▸ EXERCISE REQUIREMENTS:
For each line below, check for "waste"; give only the total of lines where it occurs.

▸ Dataset entries:
▼
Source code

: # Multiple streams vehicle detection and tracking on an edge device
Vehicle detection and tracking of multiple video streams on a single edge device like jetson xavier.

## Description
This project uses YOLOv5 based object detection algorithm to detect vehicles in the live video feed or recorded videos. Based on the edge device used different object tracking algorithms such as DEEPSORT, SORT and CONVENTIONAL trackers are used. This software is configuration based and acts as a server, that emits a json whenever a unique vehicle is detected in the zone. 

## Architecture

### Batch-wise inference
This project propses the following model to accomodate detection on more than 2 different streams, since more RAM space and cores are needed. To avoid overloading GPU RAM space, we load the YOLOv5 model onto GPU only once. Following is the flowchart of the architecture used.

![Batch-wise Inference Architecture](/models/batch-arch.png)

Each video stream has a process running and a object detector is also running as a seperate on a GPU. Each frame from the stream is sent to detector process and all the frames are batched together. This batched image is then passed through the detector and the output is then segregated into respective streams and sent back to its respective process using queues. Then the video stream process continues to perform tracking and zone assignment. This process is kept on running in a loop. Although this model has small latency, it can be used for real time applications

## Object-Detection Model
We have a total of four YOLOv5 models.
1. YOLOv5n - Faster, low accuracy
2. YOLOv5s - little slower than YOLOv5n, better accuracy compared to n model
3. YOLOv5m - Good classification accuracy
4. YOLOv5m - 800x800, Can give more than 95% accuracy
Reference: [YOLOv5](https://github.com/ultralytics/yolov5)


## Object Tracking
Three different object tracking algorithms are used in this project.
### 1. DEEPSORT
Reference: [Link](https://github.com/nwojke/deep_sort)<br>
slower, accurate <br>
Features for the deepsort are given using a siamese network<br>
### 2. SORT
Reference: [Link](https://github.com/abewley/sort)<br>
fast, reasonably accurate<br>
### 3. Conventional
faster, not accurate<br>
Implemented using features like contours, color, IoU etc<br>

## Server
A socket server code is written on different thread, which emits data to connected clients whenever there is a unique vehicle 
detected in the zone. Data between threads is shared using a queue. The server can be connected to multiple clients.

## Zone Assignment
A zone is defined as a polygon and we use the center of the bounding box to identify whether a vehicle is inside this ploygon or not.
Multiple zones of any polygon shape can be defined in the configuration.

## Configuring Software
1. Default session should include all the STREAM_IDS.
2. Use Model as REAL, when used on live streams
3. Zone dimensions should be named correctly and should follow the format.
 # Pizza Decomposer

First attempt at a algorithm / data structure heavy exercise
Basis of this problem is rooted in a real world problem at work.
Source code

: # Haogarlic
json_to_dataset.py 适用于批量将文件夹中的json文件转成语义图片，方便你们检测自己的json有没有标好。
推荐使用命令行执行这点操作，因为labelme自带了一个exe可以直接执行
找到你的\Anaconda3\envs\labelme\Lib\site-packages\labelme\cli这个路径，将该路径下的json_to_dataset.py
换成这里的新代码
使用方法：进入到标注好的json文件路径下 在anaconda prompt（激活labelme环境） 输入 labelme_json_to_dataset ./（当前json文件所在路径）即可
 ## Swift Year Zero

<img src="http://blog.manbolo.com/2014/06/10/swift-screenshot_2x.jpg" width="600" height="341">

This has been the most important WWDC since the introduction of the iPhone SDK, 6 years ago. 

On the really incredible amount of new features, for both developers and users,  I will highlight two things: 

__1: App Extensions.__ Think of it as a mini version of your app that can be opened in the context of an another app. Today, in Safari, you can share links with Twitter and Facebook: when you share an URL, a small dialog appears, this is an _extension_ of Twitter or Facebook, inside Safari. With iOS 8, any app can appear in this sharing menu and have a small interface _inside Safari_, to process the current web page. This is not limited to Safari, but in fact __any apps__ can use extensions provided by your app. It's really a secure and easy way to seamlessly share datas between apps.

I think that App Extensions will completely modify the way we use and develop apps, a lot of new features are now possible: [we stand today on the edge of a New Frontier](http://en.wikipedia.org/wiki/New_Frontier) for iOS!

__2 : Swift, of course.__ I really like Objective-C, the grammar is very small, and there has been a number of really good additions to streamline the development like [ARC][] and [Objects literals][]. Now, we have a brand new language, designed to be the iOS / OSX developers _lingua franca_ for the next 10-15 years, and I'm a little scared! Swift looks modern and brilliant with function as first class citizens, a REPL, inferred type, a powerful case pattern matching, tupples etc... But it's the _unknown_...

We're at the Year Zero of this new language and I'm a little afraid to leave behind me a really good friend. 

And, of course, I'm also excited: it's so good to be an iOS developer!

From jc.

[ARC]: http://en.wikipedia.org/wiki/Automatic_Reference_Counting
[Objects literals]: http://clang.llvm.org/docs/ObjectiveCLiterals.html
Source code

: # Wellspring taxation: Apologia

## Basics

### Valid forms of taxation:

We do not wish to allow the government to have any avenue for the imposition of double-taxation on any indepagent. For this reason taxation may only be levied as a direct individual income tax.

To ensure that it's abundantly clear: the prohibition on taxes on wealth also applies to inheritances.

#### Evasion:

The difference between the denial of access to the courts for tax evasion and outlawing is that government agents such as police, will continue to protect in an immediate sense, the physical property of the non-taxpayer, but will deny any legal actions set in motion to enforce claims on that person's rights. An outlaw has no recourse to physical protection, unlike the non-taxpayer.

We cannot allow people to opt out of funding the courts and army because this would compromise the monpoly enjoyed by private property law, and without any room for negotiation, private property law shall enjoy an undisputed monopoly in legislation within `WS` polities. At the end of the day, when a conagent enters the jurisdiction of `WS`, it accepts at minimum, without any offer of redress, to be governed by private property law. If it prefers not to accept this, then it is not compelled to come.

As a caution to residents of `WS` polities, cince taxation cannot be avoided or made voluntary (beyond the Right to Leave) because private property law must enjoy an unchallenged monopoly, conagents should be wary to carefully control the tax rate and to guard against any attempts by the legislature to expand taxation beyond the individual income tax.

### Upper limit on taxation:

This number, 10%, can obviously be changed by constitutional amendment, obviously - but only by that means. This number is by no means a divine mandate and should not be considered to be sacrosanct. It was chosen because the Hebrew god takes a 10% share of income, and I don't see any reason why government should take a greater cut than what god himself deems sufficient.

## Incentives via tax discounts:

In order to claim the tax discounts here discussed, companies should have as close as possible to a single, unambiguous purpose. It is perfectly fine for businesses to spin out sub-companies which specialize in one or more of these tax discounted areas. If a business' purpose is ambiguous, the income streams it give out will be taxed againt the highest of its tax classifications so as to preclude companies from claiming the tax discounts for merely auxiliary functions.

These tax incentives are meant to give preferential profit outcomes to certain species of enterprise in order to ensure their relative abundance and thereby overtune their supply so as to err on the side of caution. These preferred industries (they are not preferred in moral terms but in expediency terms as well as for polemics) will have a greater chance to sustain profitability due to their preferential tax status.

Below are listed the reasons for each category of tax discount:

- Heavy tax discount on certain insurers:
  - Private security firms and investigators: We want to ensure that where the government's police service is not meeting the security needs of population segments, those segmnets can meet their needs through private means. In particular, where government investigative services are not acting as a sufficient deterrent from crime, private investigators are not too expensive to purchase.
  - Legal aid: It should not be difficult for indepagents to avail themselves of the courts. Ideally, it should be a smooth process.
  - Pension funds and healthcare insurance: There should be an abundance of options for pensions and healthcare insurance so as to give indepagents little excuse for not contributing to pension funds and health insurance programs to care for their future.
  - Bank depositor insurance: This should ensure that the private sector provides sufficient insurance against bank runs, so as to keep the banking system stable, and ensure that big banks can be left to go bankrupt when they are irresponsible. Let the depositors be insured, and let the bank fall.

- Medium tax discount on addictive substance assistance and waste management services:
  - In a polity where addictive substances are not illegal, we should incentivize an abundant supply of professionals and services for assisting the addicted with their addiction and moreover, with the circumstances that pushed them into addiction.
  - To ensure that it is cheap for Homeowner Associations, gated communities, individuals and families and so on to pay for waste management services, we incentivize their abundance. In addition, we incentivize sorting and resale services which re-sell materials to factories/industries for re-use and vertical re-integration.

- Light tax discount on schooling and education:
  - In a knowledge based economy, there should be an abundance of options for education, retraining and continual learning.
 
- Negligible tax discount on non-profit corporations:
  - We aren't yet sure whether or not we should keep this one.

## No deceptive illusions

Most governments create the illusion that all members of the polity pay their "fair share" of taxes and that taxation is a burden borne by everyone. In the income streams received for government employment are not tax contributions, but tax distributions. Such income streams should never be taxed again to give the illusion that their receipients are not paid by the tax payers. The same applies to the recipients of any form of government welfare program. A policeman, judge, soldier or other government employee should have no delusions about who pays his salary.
▲
▸ PROBLEM SOLUTION:
2